--- To do ---
Would you output all the entries below without altering a word?

(Dataset entries)
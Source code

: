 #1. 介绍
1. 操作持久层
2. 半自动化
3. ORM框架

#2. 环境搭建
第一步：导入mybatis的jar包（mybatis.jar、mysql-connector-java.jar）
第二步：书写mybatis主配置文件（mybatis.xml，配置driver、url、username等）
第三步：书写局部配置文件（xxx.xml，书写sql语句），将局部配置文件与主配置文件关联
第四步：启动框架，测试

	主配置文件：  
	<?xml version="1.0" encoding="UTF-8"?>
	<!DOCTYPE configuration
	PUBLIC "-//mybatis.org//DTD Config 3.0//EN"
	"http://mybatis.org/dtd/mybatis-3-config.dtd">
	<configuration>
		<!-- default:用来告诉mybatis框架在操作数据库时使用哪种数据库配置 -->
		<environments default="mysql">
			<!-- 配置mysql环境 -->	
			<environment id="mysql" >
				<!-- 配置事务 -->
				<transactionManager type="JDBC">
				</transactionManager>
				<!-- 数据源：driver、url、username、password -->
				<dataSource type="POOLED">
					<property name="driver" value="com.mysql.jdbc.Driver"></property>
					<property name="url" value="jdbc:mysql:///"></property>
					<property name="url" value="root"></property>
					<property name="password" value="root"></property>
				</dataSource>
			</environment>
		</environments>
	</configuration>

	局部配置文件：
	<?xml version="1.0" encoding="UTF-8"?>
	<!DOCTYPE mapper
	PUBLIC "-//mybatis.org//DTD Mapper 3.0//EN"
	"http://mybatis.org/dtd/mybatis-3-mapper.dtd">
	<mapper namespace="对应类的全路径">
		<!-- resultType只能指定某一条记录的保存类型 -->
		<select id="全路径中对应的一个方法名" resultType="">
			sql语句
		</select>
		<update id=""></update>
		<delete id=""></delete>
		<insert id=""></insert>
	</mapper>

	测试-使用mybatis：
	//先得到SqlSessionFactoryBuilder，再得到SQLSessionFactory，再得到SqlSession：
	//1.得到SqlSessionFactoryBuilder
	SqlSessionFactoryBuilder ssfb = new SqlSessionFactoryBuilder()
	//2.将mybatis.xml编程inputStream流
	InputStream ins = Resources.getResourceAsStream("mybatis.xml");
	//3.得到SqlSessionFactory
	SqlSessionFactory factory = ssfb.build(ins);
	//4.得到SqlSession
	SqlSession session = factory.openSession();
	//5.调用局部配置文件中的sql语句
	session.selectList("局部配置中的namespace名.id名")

--- Result of the task ---
Source code

: #1. 介绍
1. 操作持久层
2. 半自动化
3. ORM框架

#2. 环境搭建
第一步：导入mybatis的jar包（mybatis.jar、mysql-connector-java.jar）
第二步：书写mybatis主配置文件（mybatis.xml，配置driver、url、username等）
第三步：书写局部配置文件（xxx.xml，书写sql语句），将局部配置文件与主配置文件关联
第四步：启动框架，测试

	主配置文件：  
	<?xml version="1.0" encoding="UTF-8"?>
	<!DOCTYPE configuration
	PUBLIC "-//mybatis.org//DTD Config 3.0//EN"
	"http://mybatis.org/dtd/mybatis-3-config.dtd">
	<configuration>
		<!-- default:用来告诉mybatis框架在操作数据库时使用哪种数据库配置 -->
		<environments default="mysql">
			<!-- 配置mysql环境 -->	
			<environment id="mysql" >
				<!-- 配置事务 -->
				<transactionManager type="JDBC">
				</transactionManager>
				<!-- 数据源：driver、url、username、password -->
				<dataSource type="POOLED">
					<property name="driver" value="com.mysql.jdbc.Driver"></property>
					<property name="url" value="jdbc:mysql:///"></property>
					<property name="url" value="root"></property>
					<property name="password" value="root"></property>
				</dataSource>
			</environment>
		</environments>
	</configuration>

	局部配置文件：
	<?xml version="1.0" encoding="UTF-8"?>
	<!DOCTYPE mapper
	PUBLIC "-//mybatis.org//DTD Mapper 3.0//EN"
	"http://mybatis.org/dtd/mybatis-3-mapper.dtd">
	<mapper namespace="对应类的全路径">
		<!-- resultType只能指定某一条记录的保存类型 -->
		<select id="全路径中对应的一个方法名" resultType="">
			sql语句
		</select>
		<update id=""></update>
		<delete id=""></delete>
		<insert id=""></insert>
	</mapper>

	测试-使用mybatis：
	//先得到SqlSessionFactoryBuilder，再得到SQLSessionFactory，再得到SqlSession：
	//1.得到SqlSessionFactoryBuilder
	SqlSessionFactoryBuilder ssfb = new SqlSessionFactoryBuilder()
	//2.将mybatis.xml编程inputStream流
	InputStream ins = Resources.getResourceAsStream("mybatis.xml");
	//3.得到SqlSessionFactory
	SqlSessionFactory factory = ssfb.build(ins);
	//4.得到SqlSession
	SqlSession session = factory.openSession();
	//5.调用局部配置文件中的sql语句
	session.selectList("局部配置中的namespace名.id名")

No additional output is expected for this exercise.